◆ ABOUT THIS EXERCISE ◆
Copy each entry below exactly. No images.

◆ SOURCE INFORMATION ◆
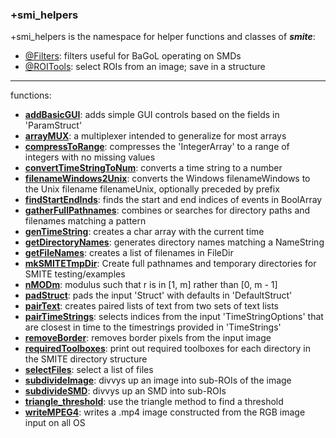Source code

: ### +smi_helpers

+smi_helpers is the namespace for helper functions and classes of ***smite***:
- [@Filters](@Filters/README.md):
  filters useful for BaGoL operating on SMDs
- [@ROITools](@ROITools/README.md):
  select ROIs from an image; save in a structure

---

functions:
- **[addBasicGUI](addBasicGUI.m)**:
  adds simple GUI controls based on the fields in 'ParamStruct'
- **[arrayMUX](arrayMUX.m)**:
  a multiplexer intended to generalize for most arrays
- **[compressToRange](compressToRange.m)**:
  compresses the 'IntegerArray' to a range of integers with no missing values
- **[convertTimeStringToNum](convertTimeStringToNum.m)**:
  converts a time string to a number
- **[filenameWindows2Unix](filenameWindows2Unix.m)**:
  converts the Windows filenameWindows to the Unix filename filenameUnix,
  optionally preceded by prefix
- **[findStartEndInds](findStartEndInds.m)**:
  finds the start and end indices of events in BoolArray
- **[gatherFullPathnames](gatherFullPathnames.m)**:
  combines or searches for directory paths and filenames matching a pattern
- **[genTimeString](genTimeString.m)**:
  creates a char array with the current time
- **[getDirectoryNames](getDirectoryNames.m)**:
  generates directory names matching a NameString
- **[getFileNames](getFileNames.m)**:
  creates a list of filenames in FileDir
- **[mkSMITETmpDir](mkSMITETmpDir.m)**:
  Create full pathnames and temporary directories for SMITE testing/examples
- **[nMODm](nMODm.m)**:
  modulus such that r is in [1, m] rather than [0, m - 1]
- **[padStruct](padStruct.m)**:
  pads the input 'Struct' with defaults in 'DefaultStruct'
- **[pairText](pairText.m)**:
  creates paired lists of text from two sets of text lists
- **[pairTimeStrings](pairTimeStrings.m)**:
  selects indices from the input 'TimeStringOptions' that are closest in time
  to the timestrings provided in 'TimeStrings'
- **[removeBorder](removeBorder.m)**:
  removes border pixels from the input image
- **[requiredToolboxes](requiredToolboxes.m)**:
  print out required toolboxes for each directory in the SMITE directory
  structure
- **[selectFiles](selectFiles.m)**:
  select a list of files
- **[subdivideImage](subdivideImage.m)**:
  divvys up an image into sub-ROIs of the image
- **[subdivideSMD](subdivideSMD.m)**:
  divvys up an SMD into sub-ROIs
- **[triangle_threshold](triangle_threshold.m)**:
  use the triangle method to find a threshold
- **[writeMPEG4](writeMPEG4.m)**:
  writes a .mp4 image constructed from the RGB image input on all OS
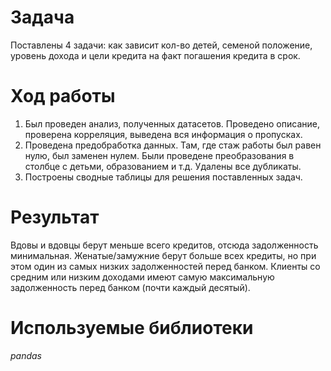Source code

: # Задача<br>
Поставлены 4 задачи: как зависит кол-во детей, семеной положение, уровень дохода и цели кредита на факт погашения кредита в срок.

# Ход работы<br>
1. Был проведен анализ, полученных датасетов. Проведено описание, проверена корреляция, выведена вся информация о пропусках.
2. Проведена предобработка данных. Там, где стаж работы был равен нулю, был заменен нулем. Были проведене преобразования в столбце с детьми, образованием и т.д. Удалены все дубликаты.
3. Построены сводные таблицы для решения поставленных задач.

# Результат<br>
Вдовы и вдовцы берут меньше всего кредитов, отсюда задолженность минимальная. Женатые/замужние берут больше всех кредиты, но при этом один из самых низких задолженностей перед банком. Клиенты со средним или низким доходами имеют самую максимальную задолженность перед банком (почти каждый десятый).

# Используемые библиотеки<br>
*pandas*
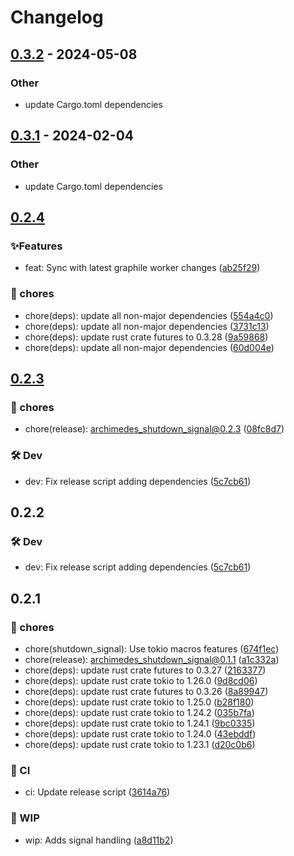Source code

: # Changelog

## [0.3.2](https://github.com/leo91000/graphile_worker_rs/compare/graphile_worker_shutdown_signal-v0.3.1...graphile_worker_shutdown_signal-v0.3.2) - 2024-05-08

### Other
- update Cargo.toml dependencies

## [0.3.1](https://github.com/leo91000/graphile_worker_rs/compare/graphile_worker_shutdown_signal-v0.3.0...graphile_worker_shutdown_signal-v0.3.1) - 2024-02-04

### Other
- update Cargo.toml dependencies

## [0.2.4](https://github.com/leo91000/archimedes/releases/tag/archimedes_shutdown_signal@0.2.4)


### ✨Features

* feat: Sync with latest graphile worker changes ([ab25f29](https://github.com/leo91000/archimedes/commit/ab25f29))

### 🧹 chores

* chore(deps): update all non-major dependencies ([554a4c0](https://github.com/leo91000/archimedes/commit/554a4c0))
* chore(deps): update all non-major dependencies ([3731c13](https://github.com/leo91000/archimedes/commit/3731c13))
* chore(deps): update rust crate futures to 0.3.28 ([9a59868](https://github.com/leo91000/archimedes/commit/9a59868))
* chore(deps): update all non-major dependencies ([60d004e](https://github.com/leo91000/archimedes/commit/60d004e))


## [0.2.3](https://github.com/leo91000/archimedes/releases/tag/archimedes_shutdown_signal@0.2.3)


### 🧹 chores

* chore(release): archimedes_shutdown_signal@0.2.3 ([08fc8d7](https://github.com/leo91000/archimedes/commit/08fc8d7))

### 🛠 Dev

* dev: Fix release script adding dependencies ([5c7cb61](https://github.com/leo91000/archimedes/commit/5c7cb61))


## 0.2.2


### 🛠 Dev

* dev: Fix release script adding dependencies ([5c7cb61](https://github.com/leo91000/archimedes/commit/5c7cb61))

## 0.2.1


### 🧹 chores

* chore(shutdown_signal): Use tokio macros features ([674f1ec](https://github.com/leo91000/archimedes/commit/674f1ec))
* chore(release): archimedes_shutdown_signal@0.1.1 ([a1c332a](https://github.com/leo91000/archimedes/commit/a1c332a))
* chore(deps): update rust crate futures to 0.3.27 ([2163377](https://github.com/leo91000/archimedes/commit/2163377))
* chore(deps): update rust crate tokio to 1.26.0 ([9d8cd06](https://github.com/leo91000/archimedes/commit/9d8cd06))
* chore(deps): update rust crate futures to 0.3.26 ([8a89947](https://github.com/leo91000/archimedes/commit/8a89947))
* chore(deps): update rust crate tokio to 1.25.0 ([b28f180](https://github.com/leo91000/archimedes/commit/b28f180))
* chore(deps): update rust crate tokio to 1.24.2 ([035b7fa](https://github.com/leo91000/archimedes/commit/035b7fa))
* chore(deps): update rust crate tokio to 1.24.1 ([9bc0335](https://github.com/leo91000/archimedes/commit/9bc0335))
* chore(deps): update rust crate tokio to 1.24.0 ([43ebddf](https://github.com/leo91000/archimedes/commit/43ebddf))
* chore(deps): update rust crate tokio to 1.23.1 ([d20c0b6](https://github.com/leo91000/archimedes/commit/d20c0b6))

### 🤖 CI

* ci: Update release script ([3614a76](https://github.com/leo91000/archimedes/commit/3614a76))

### 🚧 WIP

* wip: Adds signal handling ([a8d11b2](https://github.com/leo91000/archimedes/commit/a8d11b2))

◆ ANSWER SECTION ◆
Source code

: ### +smi_helpers

+smi_helpers is the namespace for helper functions and classes of ***smite***:
- [@Filters](@Filters/README.md):
  filters useful for BaGoL operating on SMDs
- [@ROITools](@ROITools/README.md):
  select ROIs from an image; save in a structure

---

functions:
- **[addBasicGUI](addBasicGUI.m)**:
  adds simple GUI controls based on the fields in 'ParamStruct'
- **[arrayMUX](arrayMUX.m)**:
  a multiplexer intended to generalize for most arrays
- **[compressToRange](compressToRange.m)**:
  compresses the 'IntegerArray' to a range of integers with no missing values
- **[convertTimeStringToNum](convertTimeStringToNum.m)**:
  converts a time string to a number
- **[filenameWindows2Unix](filenameWindows2Unix.m)**:
  converts the Windows filenameWindows to the Unix filename filenameUnix,
  optionally preceded by prefix
- **[findStartEndInds](findStartEndInds.m)**:
  finds the start and end indices of events in BoolArray
- **[gatherFullPathnames](gatherFullPathnames.m)**:
  combines or searches for directory paths and filenames matching a pattern
- **[genTimeString](genTimeString.m)**:
  creates a char array with the current time
- **[getDirectoryNames](getDirectoryNames.m)**:
  generates directory names matching a NameString
- **[getFileNames](getFileNames.m)**:
  creates a list of filenames in FileDir
- **[mkSMITETmpDir](mkSMITETmpDir.m)**:
  Create full pathnames and temporary directories for SMITE testing/examples
- **[nMODm](nMODm.m)**:
  modulus such that r is in [1, m] rather than [0, m - 1]
- **[padStruct](padStruct.m)**:
  pads the input 'Struct' with defaults in 'DefaultStruct'
- **[pairText](pairText.m)**:
  creates paired lists of text from two sets of text lists
- **[pairTimeStrings](pairTimeStrings.m)**:
  selects indices from the input 'TimeStringOptions' that are closest in time
  to the timestrings provided in 'TimeStrings'
- **[removeBorder](removeBorder.m)**:
  removes border pixels from the input image
- **[requiredToolboxes](requiredToolboxes.m)**:
  print out required toolboxes for each directory in the SMITE directory
  structure
- **[selectFiles](selectFiles.m)**:
  select a list of files
- **[subdivideImage](subdivideImage.m)**:
  divvys up an image into sub-ROIs of the image
- **[subdivideSMD](subdivideSMD.m)**:
  divvys up an SMD into sub-ROIs
- **[triangle_threshold](triangle_threshold.m)**:
  use the triangle method to find a threshold
- **[writeMPEG4](writeMPEG4.m)**:
  writes a .mp4 image constructed from the RGB image input on all OS
Source code

: # Задача<br>
Поставлены 4 задачи: как зависит кол-во детей, семеной положение, уровень дохода и цели кредита на факт погашения кредита в срок.

# Ход работы<br>
1. Был проведен анализ, полученных датасетов. Проведено описание, проверена корреляция, выведена вся информация о пропусках.
2. Проведена предобработка данных. Там, где стаж работы был равен нулю, был заменен нулем. Были проведене преобразования в столбце с детьми, образованием и т.д. Удалены все дубликаты.
3. Построены сводные таблицы для решения поставленных задач.

# Результат<br>
Вдовы и вдовцы берут меньше всего кредитов, отсюда задолженность минимальная. Женатые/замужние берут больше всех кредиты, но при этом один из самых низких задолженностей перед банком. Клиенты со средним или низким доходами имеют самую максимальную задолженность перед банком (почти каждый десятый).

# Используемые библиотеки<br>
*pandas*
Source code

: # Changelog

## [0.3.2](https://github.com/leo91000/graphile_worker_rs/compare/graphile_worker_shutdown_signal-v0.3.1...graphile_worker_shutdown_signal-v0.3.2) - 2024-05-08

### Other
- update Cargo.toml dependencies

## [0.3.1](https://github.com/leo91000/graphile_worker_rs/compare/graphile_worker_shutdown_signal-v0.3.0...graphile_worker_shutdown_signal-v0.3.1) - 2024-02-04

### Other
- update Cargo.toml dependencies

## [0.2.4](https://github.com/leo91000/archimedes/releases/tag/archimedes_shutdown_signal@0.2.4)


### ✨Features

* feat: Sync with latest graphile worker changes ([ab25f29](https://github.com/leo91000/archimedes/commit/ab25f29))

### 🧹 chores

* chore(deps): update all non-major dependencies ([554a4c0](https://github.com/leo91000/archimedes/commit/554a4c0))
* chore(deps): update all non-major dependencies ([3731c13](https://github.com/leo91000/archimedes/commit/3731c13))
* chore(deps): update rust crate futures to 0.3.28 ([9a59868](https://github.com/leo91000/archimedes/commit/9a59868))
* chore(deps): update all non-major dependencies ([60d004e](https://github.com/leo91000/archimedes/commit/60d004e))


## [0.2.3](https://github.com/leo91000/archimedes/releases/tag/archimedes_shutdown_signal@0.2.3)


### 🧹 chores

* chore(release): archimedes_shutdown_signal@0.2.3 ([08fc8d7](https://github.com/leo91000/archimedes/commit/08fc8d7))

### 🛠 Dev

* dev: Fix release script adding dependencies ([5c7cb61](https://github.com/leo91000/archimedes/commit/5c7cb61))


## 0.2.2


### 🛠 Dev

* dev: Fix release script adding dependencies ([5c7cb61](https://github.com/leo91000/archimedes/commit/5c7cb61))

## 0.2.1


### 🧹 chores

* chore(shutdown_signal): Use tokio macros features ([674f1ec](https://github.com/leo91000/archimedes/commit/674f1ec))
* chore(release): archimedes_shutdown_signal@0.1.1 ([a1c332a](https://github.com/leo91000/archimedes/commit/a1c332a))
* chore(deps): update rust crate futures to 0.3.27 ([2163377](https://github.com/leo91000/archimedes/commit/2163377))
* chore(deps): update rust crate tokio to 1.26.0 ([9d8cd06](https://github.com/leo91000/archimedes/commit/9d8cd06))
* chore(deps): update rust crate futures to 0.3.26 ([8a89947](https://github.com/leo91000/archimedes/commit/8a89947))
* chore(deps): update rust crate tokio to 1.25.0 ([b28f180](https://github.com/leo91000/archimedes/commit/b28f180))
* chore(deps): update rust crate tokio to 1.24.2 ([035b7fa](https://github.com/leo91000/archimedes/commit/035b7fa))
* chore(deps): update rust crate tokio to 1.24.1 ([9bc0335](https://github.com/leo91000/archimedes/commit/9bc0335))
* chore(deps): update rust crate tokio to 1.24.0 ([43ebddf](https://github.com/leo91000/archimedes/commit/43ebddf))
* chore(deps): update rust crate tokio to 1.23.1 ([d20c0b6](https://github.com/leo91000/archimedes/commit/d20c0b6))

### 🤖 CI

* ci: Update release script ([3614a76](https://github.com/leo91000/archimedes/commit/3614a76))

### 🚧 WIP

* wip: Adds signal handling ([a8d11b2](https://github.com/leo91000/archimedes/commit/a8d11b2))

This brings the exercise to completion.